- Work to complete -
Only lines holding "contributions" are wanted; copy each of them from the records below.

[Source texts of formatted documents]
= Beginning of Section =
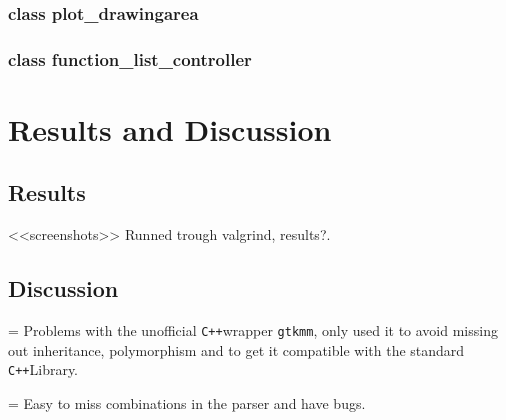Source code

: \documentclass[a4paper,11pt]{kth-mag}
\newcommand{\Cpp}{\texttt{C++}}
\newcommand{\Gtkmm}{\texttt{gtkmm}}
\begin{document}
\subsection{class plot\_drawingarea}
\subsection{class function\_list\_controller}



\chapter{Results and Discussion}

\section{Results}
<<screenshots>>
Runned trough valgrind, results?.

\section{Discussion}
 = Problems with the unofficial \Cpp wrapper \Gtkmm, only used it to avoid missing out inheritance, polymorphism and to get it compatible with the standard \Cpp Library. 
 
 = Easy to miss combinations in the parser and have bugs.
\end{document}
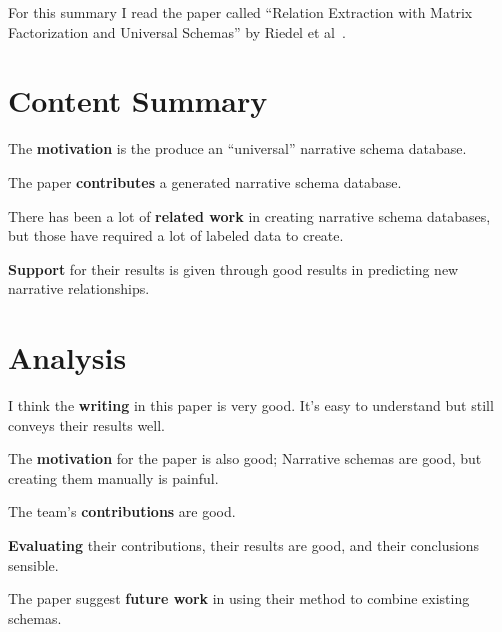 For this summary I read the paper called ``Relation Extraction with Matrix
Factorization and Universal Schemas'' by Riedel et
al~\cite{DBLP:conf/naacl/RiedelYMM13}.

\section{Content Summary}

The \textbf{motivation} is the produce an ``universal'' narrative schema
database.

The paper \textbf{contributes} a generated narrative schema database.

There has been a lot of \textbf{related work} in creating narrative schema
databases, but those have required a lot of labeled data to create.

\textbf{Support} for their results is given through good results in predicting
new narrative relationships.


\section{Analysis}

I think the \textbf{writing} in this paper is very good. It's easy to
understand but still conveys their results well.

The \textbf{motivation} for the paper is also good; Narrative schemas are good,
but creating them manually is painful.

The team's \textbf{contributions} are good.

\textbf{Evaluating} their contributions, their results are good, and their
conclusions sensible.

The paper suggest \textbf{future work} in using their method to combine
existing schemas.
= End of Section =
- Result -
The team's \textbf{contributions} are good.
\textbf{Evaluating} their contributions, their results are good, and their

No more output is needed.